Stewart Verdery, a former assistant secretary at the Department of Homeland Security who worked on the visa waiver program, helped oversee reviews of participating countries.

“The program has been strengthened substantially going back the last 12 years,” Verdery said. “The countries have to do very good things to be in the program, like providing state-of-the-art passports, help the U.S. build watch lists and a national criminal database, and take back criminal aliens if they do something wrong. But in an era of high threat, the [Homeland Security] department and Congress should be looking for strengthening measures.”

In a requirement added after 9/11, travelers using the visa waiver program must apply online and pass the Electronic System for Travel Authorization (ESTA), an automated system that runs checks on a person’s security risk, including criminal history and whether one is on a national security watch list or no-fly list.

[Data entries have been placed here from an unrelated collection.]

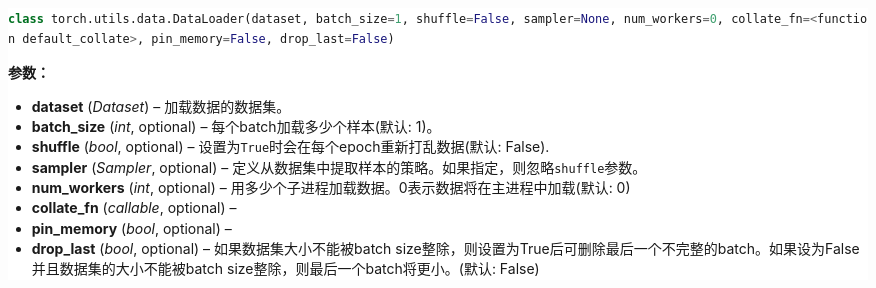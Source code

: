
 ```python
class torch.utils.data.DataLoader(dataset, batch_size=1, shuffle=False, sampler=None, num_workers=0, collate_fn=<function default_collate>, pin_memory=False, drop_last=False)
```

 **参数：**

- **dataset** (*Dataset*) – 加载数据的数据集。
- **batch_size** (*int*, optional) – 每个batch加载多少个样本(默认: 1)。
- **shuffle** (*bool*, optional) – 设置为`True`时会在每个epoch重新打乱数据(默认: False).
- **sampler** (*Sampler*, optional) – 定义从数据集中提取样本的策略。如果指定，则忽略`shuffle`参数。
- **num_workers** (*int*, optional) – 用多少个子进程加载数据。0表示数据将在主进程中加载(默认: 0)
- **collate_fn** (*callable*, optional) –
- **pin_memory** (*bool*, optional) –
- **drop_last** (*bool*, optional) – 如果数据集大小不能被batch size整除，则设置为True后可删除最后一个不完整的batch。如果设为False并且数据集的大小不能被batch size整除，则最后一个batch将更小。(默认: False)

“In an era of high threat, the [Homeland Security] department and Congress should be looking for strengthening measures,” says @StewartVerdery of the visa waiver program.

If this system flags a person, he or she is denied a visa waiver and would have to apply for a visa through the regular process. Those seeking a traditional visa have to be interviewed in person at an American embassy abroad. The visa waiver program does not require an in-person interview.

In addition, this August, the Department of Homeland Security announced enhancements to the visa waiver program requiring travelers from participating countries to carry e-passports that contain biometric data embedded in computer chips.

“The agreement that we have made with these allied countries is, we will make it a little easier for you to come here in exchange for you giving us intelligence we need to watch out for bad guys,” Inserra told The Daily Signal.

Still, supporters of the visa waiver program are not opposed to certain improvements, and the Obama administration has expressed a willingness to work with lawmakers on the issue.

One concern with the visa waiver program that people seem to agree on is that some participating countries are better than others at sharing data.

Rep. Candice Miller, R-Mich., introduced legislation earlier this year that would allow Homeland Security Secretary Jeh Johnson to suspend a country without notice from the visa waiver program if it doesn’t follow information-sharing requirements.

The U.S. Travel Association endorsed Miller’s legislation.

Grella and Verdery are less supportive of the Flake-Feinstein plan, but not because of its attempt to prevent travel for people who’ve recently been to Iraq and Syria.

They are worried about a less talked-about provision of the proposal that would mandate that travelers using the visa waiver program be fingerprinted and photographed before leaving their home countries.

Verdery contends that this measure would be redundant and expensive, because currently travelers are fingerprinted and photographed immediately after they arrive in the U.S., where airports are better equipped to collect that information.

If fingerprints taken after the flight match criminal records, that person could be arrested or sent back to his or her home country.

“In theory, it’s a good security addition if there was a way to do that,” Verdery said of collecting fingerprints before the flight. “But right now, there is no way to collect that. Is the added security benefit of finding an impostor eight hours earlier worth the cost of building the IT capability in every airport in world? That’s the question.”

Inserra believes that the Flake-Feinstein proposal does not address the biggest vulnerability of the visa waiver program.

“If we knew someone went to Syria, that would already be a red flag,” Inserra said.

“The real problem is the people you don’t know went to Syria and Iraq, the people we don’t know anything about, who are not on a watch list, who could come to us on the waiver program. But that’s a problem with intelligence. It’s not a unique program of the visa waiver program. It’s a weakness of intelligence.”